There are always two of them in the dormitory car, and it seems to me they are playing roles of bad cop and good cop. When a passenger behaves too noisily, it’s a good cop who comes to give a polite warning – a bad one comes in with threats if people keep complaining.
An example: my laptop was out of battery, and I asked one of the conductors to charge it in their dogbox, because the public socket used by the whole coach is located near to the restroom. The answer was – sorry, we are not allowed to do that, the voltage is too high. Oh well – but a minute later, another guy from the personnel comes to me with a cunning smile and interesting suggestion:
“I’ve heard you need to charge something… we can make a deal”.
The deal is that I pay one hundred rubles and get what I want. Good cop. Like everywhere in Russia, it’s important to make friends with these guys.
Train food is surrounded with sacred traditions in Russia, especially if trip takes two days or more. In some cases there is a restaurant car, which should be a separate topic for discussion if for no other reason than because lots of Russian literature masterpieces were created there. I can imagine Alexander Blok meditating about the end of his poem at a table full of empty shot-glasses; or, for example, Boris Pasternak who in his “Doctor Zhivago” described very lively the concept of looking out of the window for several days but being confined to the same particular seat – these thoughts, doubts, inimical nature and snow-covered stations.

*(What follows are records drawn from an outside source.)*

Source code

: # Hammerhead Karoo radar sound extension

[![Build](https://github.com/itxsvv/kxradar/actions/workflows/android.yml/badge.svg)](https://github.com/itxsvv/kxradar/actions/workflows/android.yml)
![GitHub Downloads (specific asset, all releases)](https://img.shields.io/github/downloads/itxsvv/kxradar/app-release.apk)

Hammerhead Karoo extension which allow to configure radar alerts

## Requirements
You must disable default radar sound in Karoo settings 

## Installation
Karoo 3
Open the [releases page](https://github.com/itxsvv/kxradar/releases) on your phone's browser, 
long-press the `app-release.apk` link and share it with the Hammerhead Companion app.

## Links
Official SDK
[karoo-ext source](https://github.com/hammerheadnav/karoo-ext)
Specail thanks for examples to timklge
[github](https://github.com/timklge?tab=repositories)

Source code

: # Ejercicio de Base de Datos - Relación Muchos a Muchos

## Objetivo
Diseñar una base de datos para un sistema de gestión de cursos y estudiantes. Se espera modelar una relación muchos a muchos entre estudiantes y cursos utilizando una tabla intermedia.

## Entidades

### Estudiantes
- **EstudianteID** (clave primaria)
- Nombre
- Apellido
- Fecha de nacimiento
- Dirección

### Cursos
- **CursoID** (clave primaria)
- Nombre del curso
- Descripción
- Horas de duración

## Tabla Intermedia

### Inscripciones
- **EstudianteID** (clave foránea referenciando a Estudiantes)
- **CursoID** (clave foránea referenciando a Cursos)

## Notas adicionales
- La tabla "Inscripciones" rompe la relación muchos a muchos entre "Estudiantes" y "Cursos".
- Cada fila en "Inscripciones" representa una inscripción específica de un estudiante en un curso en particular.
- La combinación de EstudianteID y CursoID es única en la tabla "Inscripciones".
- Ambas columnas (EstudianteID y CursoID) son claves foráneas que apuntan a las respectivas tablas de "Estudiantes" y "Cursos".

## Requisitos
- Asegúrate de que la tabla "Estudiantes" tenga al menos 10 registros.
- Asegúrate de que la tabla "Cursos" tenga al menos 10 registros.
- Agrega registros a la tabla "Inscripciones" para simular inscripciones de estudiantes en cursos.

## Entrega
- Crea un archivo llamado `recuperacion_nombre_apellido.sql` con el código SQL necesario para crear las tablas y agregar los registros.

Back to reality, if there is no restaurant car, you eat only what you brought: usually it’s a swishing plastic bag full of chips, biscuits, sandwiches, cucumbers and apples. The obligatory component – grilled chicken in aluminium foil – shows that it was mom, or the caring wife, who packed everything. Eggs, too: lots of eggs, because they are nutritious and easy to preserve. Conductors usually serve tea, which costs no more that fifteen roubles.

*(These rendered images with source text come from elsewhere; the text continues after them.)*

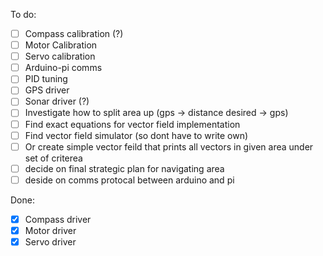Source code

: To do:
- [ ] Compass calibration (?)
- [ ] Motor Calibration
- [ ] Servo calibration 
- [ ] Arduino-pi comms
- [ ] PID tuning
- [ ] GPS driver
- [ ] Sonar driver (?)
- [ ] Investigate how to split area up (gps -> distance desired -> gps)
- [ ] Find exact equations for vector field implementation
- [ ] Find vector field simulator (so dont have to write own)
- [ ] Or create simple vector feild that prints all vectors in given area under set of criterea
- [ ] decide on final strategic plan for navigating area
- [ ] deside on comms protocal between arduino and pi

Done:
- [x] Compass driver
- [x] Motor driver
- [x] Servo driver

As passengers have to share one table between two people and a bigger one between four, dinnertime often becomes an occasion to talk and get acquainted. From this second, you share your food with these people forever (or till the end of the road, that’s almost the same).
Fellow travelers (Poputchiki)
When you buy the cheapest ticket on a long-distance train, you are voluntarily saying good-bye to your private space. Children yell two meters away from you, an unknown mustached man obstinately offers you his slippers because you forgot yours, and passengers go back and forth through the narrow corridor; prepare yourself for endless conversations with unknown people. Last time I had to keep up one: when I took my place in the Saint-Petersburg-Astana train, I faced the old man making a Christian cross on his body and crying. I felt sharp pity for him.

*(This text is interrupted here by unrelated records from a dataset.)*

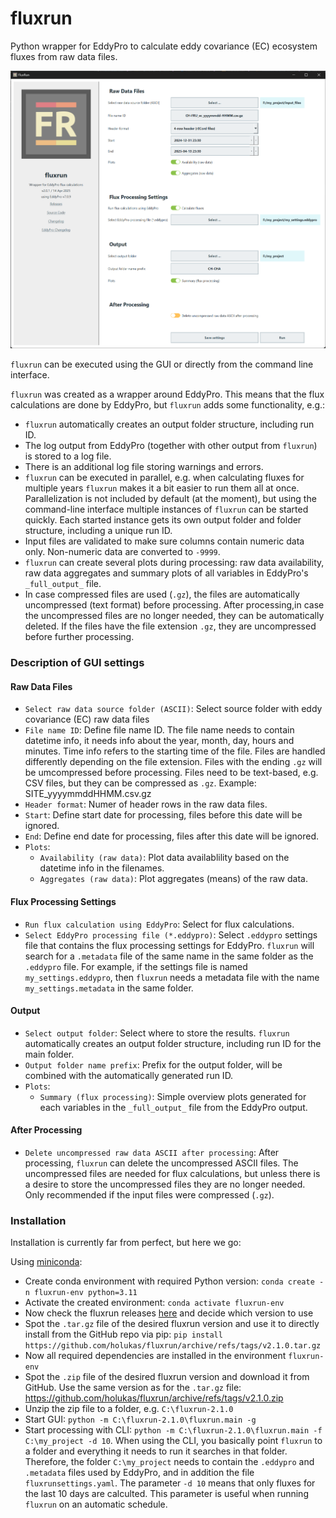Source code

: # fluxrun

Python wrapper for EddyPro to calculate eddy covariance (EC) ecosystem fluxes from raw data files.

![](images/fluxrun_gui_v2.png)

`fluxrun` can be executed using the GUI or directly from the command line interface.

`fluxrun` was created as a wrapper around EddyPro. This means that the flux calculations are done by EddyPro, but
`fluxrun` adds some functionality, e.g.:

- `fluxrun` automatically creates an output folder structure, including run ID.
- The log output from EddyPro (together with other output from `fluxrun`) is stored to a log file.
- There is an additional log file storing warnings and errors.
- `fluxrun` can be executed in parallel, e.g. when calculating fluxes for multiple years `fluxrun` makes it a bit easier
  to run them all at once. Parallelization is not included by default (at the moment), but using the command-line
  interface multiple instances of `fluxrun` can be started quickly. Each started instance gets its own output folder and
  folder structure, including a unique run ID.
- Input files are validated to make sure columns contain numeric data only. Non-numeric data are converted to `-9999`.
- `fluxrun` can create several plots during processing: raw data availability, raw data aggregates and summary plots of
  all variables in EddyPro's `_full_output_` file.
- In case compressed files are used (`.gz`), the files are automatically uncompressed (text format) before processing.
  After processing,in case the uncompressed files are no longer needed, they can be automatically deleted. If the
  files have the file extension `.gz`, they are uncompressed before further processing.

### Description of GUI settings

#### Raw Data Files

- `Select raw data source folder (ASCII)`: Select source folder with eddy covariance (EC) raw data files
- `File name ID`: Define file name ID. The file name needs to contain datetime info, it needs info about the year,
  month, day, hours and minutes. Time info refers to the starting time of the file. Files are handled differently
  depending on the file extension. Files with the ending `.gz` will be umcompressed before processing. Files need to be
  text-based, e.g. CSV files, but they can be compressed as `.gz`. Example: SITE_yyyymmddHHMM.csv.gz
- `Header format`: Numer of header rows in the raw data files.
- `Start`: Define start date for processing, files before this date will be ignored.
- `End`: Define end date for processing, files after this date will be ignored.
- `Plots`:
    - `Availability (raw data)`: Plot data availablility based on the datetime info in the filenames.
    - `Aggregates (raw data)`: Plot aggregates (means) of the raw data.

#### Flux Processing Settings

- `Run flux calculation using EddyPro`: Select for flux calculations.
- `Select EddyPro processing file (*.eddypro)`: Select `.eddypro` settings file that contains the flux processing
  settings for EddyPro. `fluxrun` will search for a `.metadata` file of the same name in the same folder as the
  `.eddypro` file. For example, if the settings file is named `my_settings.eddypro`, then `fluxrun` needs a metadata
  file with the name `my_settings.metadata` in the same folder.

#### Output

- `Select output folder`: Select where to store the results. `fluxrun` automatically creates an output folder structure,
  including run ID for the main folder.
- `Output folder name prefix`: Prefix for the output folder, will be combined with the automatically generated run ID.
- `Plots`:
    - `Summary (flux processing)`: Simple overview plots generated for each variables in the `_full_output_` file from
      the EddyPro output.

#### After Processing

- `Delete uncompressed raw data ASCII after processing`: After processing, `fluxrun` can delete the uncompressed ASCII
  files. The uncompressed files are needed for flux calculations, but unless there is a desire to store the uncompressed
  files they are no longer needed. Only recommended if the input files were compressed (`.gz`).

### Installation

Installation is currently far from perfect, but here we go:

Using [miniconda](https://www.anaconda.com/docs/getting-started/miniconda/install#quickstart-install-instructions):

- Create conda environment with required Python version: `conda create -n fluxrun-env python=3.11`
- Activate the created environment: `conda activate fluxrun-env`
- Now check the fluxrun releases [here](https://github.com/holukas/fluxrun/releases) and decide which version to use
- Spot the `.tar.gz` file of the desired fluxrun version and use it to directly install from the GitHub repo via pip:
  `pip install https://github.com/holukas/fluxrun/archive/refs/tags/v2.1.0.tar.gz`
- Now all required dependencies are installed in the environment `fluxrun-env`
- Spot the `.zip` file of the desired fluxrun version and download it from GitHub. Use the same version as for the
  `.tar.gz` file: https://github.com/holukas/fluxrun/archive/refs/tags/v2.1.0.zip
- Unzip the zip file to a folder, e.g. `C:\fluxrun-2.1.0`
- Start GUI: `python -m C:\fluxrun-2.1.0\fluxrun.main -g`
- Start processing with CLI: `python -m C:\fluxrun-2.1.0\fluxrun.main -f C:\my_project -d 10`. When using the CLI, you
  basically point `fluxrun` to a folder and everything it needs to run it searches in that folder. Therefore, the folder
  `C:\my_project` needs to contain the `.eddypro` and `.metadata` files used by EddyPro, and in addition the file
  `fluxrunsettings.yaml`. The parameter `-d 10` means that only fluxes for the last 10 days are calculted. This
  parameter is useful when running `fluxrun` on an automatic schedule.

Suddenly he saw the destination point on my ticket.
“Your Chelyabinsk is a city of meat, right?
“Excuse me? Meat? No, Chelyabinsk is not my city at all,” I’m trying to be nice, though usually I hate talking with strangers: he obviously needed a little talk. That’s what I thought.
“I’m from Saint-Petersburg.” At this moment my role in the conversation was over.
“And I’m from Udmurtia. My son remained here, in Saint-Petersburg. Got married. They live here with a child. No good. They haven’t even seen off their father…their grandfather,” the old man begins to weep again. “I’m not coming here anymore. Never. I’m old already, I’m ancient, I’m gonna die soon. And I’m weeping cause I’m week, girl. I said to my son: I disown you – he guffawed. They stopped respecting old bones, I should say, and they used to respect. Girl, listen, girl, here are three main rules: respect old bones, don’t get married until thirty, don’t drink alcohol, don’t. My son is drinking, everything is bad in their family, we even called the mental asylum once. And if I’ll drink – don’t you mind, girl? Can Pyotr Zaharych drink hundred grams? Oh, you’re writing, are you a journalist? Wait-wait, I’ll tell you all my life, if you want. I will.”
The old man fishes out a bottle of vodka. The journey begins.